### Given information
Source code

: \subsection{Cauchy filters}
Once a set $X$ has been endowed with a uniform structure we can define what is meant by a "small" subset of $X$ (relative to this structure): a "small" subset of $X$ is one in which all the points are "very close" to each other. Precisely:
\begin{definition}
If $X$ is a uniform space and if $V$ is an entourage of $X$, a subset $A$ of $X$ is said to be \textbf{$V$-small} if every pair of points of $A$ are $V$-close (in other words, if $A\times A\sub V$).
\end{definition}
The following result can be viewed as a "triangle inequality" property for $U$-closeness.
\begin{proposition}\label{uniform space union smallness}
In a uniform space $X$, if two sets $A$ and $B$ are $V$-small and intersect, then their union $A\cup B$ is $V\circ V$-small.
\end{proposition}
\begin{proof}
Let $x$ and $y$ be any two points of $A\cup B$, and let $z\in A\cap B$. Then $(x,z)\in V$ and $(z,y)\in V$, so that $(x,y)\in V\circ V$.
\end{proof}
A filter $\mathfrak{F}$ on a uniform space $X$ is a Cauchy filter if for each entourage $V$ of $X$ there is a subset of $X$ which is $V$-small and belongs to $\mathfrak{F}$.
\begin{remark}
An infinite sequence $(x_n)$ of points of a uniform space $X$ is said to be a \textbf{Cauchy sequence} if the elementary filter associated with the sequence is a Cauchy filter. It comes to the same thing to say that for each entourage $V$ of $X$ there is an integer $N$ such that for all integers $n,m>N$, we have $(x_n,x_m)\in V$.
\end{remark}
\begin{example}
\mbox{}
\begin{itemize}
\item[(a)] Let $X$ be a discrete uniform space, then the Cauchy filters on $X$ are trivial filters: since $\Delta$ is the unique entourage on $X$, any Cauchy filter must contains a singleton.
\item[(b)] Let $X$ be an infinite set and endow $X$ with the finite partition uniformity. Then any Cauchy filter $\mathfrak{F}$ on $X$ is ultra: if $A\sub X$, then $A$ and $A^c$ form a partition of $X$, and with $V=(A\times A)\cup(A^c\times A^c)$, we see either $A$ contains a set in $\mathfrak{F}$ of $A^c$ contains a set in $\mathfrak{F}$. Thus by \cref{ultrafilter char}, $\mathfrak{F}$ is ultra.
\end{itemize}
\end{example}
######
Directions →
In the data above, each line holding "filters" is to be found and copied.

Output below →
: \subsection{Cauchy filters}
\item[(a)] Let $X$ be a discrete uniform space, then the Cauchy filters on $X$ are trivial filters: since $\Delta$ is the unique entourage on $X$, any Cauchy filter must contains a singleton.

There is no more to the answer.